--- INPUT MATERIAL Enclosed Below ---
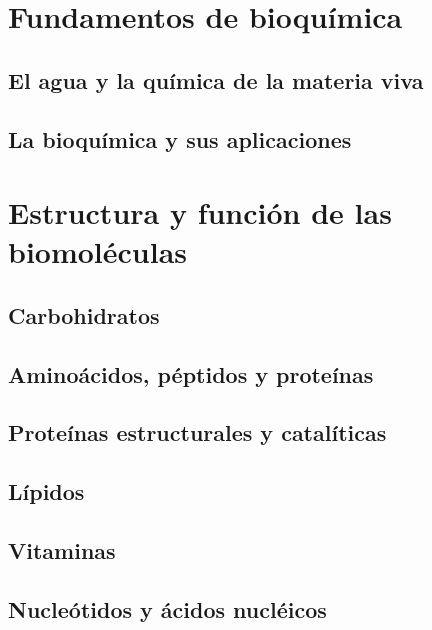 \documentclass{../summarie}
\begin{document}
\Portada
\Indice
\fancystyle
\onehalfspacing


\part{Fundamentos de bioquímica}

    \chapter{El agua y la química de la materia viva}
        
        
    \chapter{La bioquímica y sus aplicaciones}

\part{Estructura y función de las biomoléculas}

    \chapter{Carbohidratos}
    \chapter{Aminoácidos, péptidos y proteínas}
        
    \chapter{Proteínas estructurales y catalíticas}
    \chapter{Lípidos}
    
    \chapter{Vitaminas}
    \chapter{Nucleótidos y ácidos nucléicos}
\end{document}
--- End of Enclosed INPUT MATERIAL ---
PROBLEM DESCRIPTION =>
Each record above should be repeated exactly, please, without pictures.

RESULT OF THE EXERCISE =>
 \documentclass{../summarie}
\begin{document}
\Portada
\Indice
\fancystyle
\onehalfspacing


\part{Fundamentos de bioquímica}

    \chapter{El agua y la química de la materia viva}
        
        
    \chapter{La bioquímica y sus aplicaciones}

\part{Estructura y función de las biomoléculas}

    \chapter{Carbohidratos}
    \chapter{Aminoácidos, péptidos y proteínas}
        
    \chapter{Proteínas estructurales y catalíticas}
    \chapter{Lípidos}
    
    \chapter{Vitaminas}
    \chapter{Nucleótidos y ácidos nucléicos}
\end{document}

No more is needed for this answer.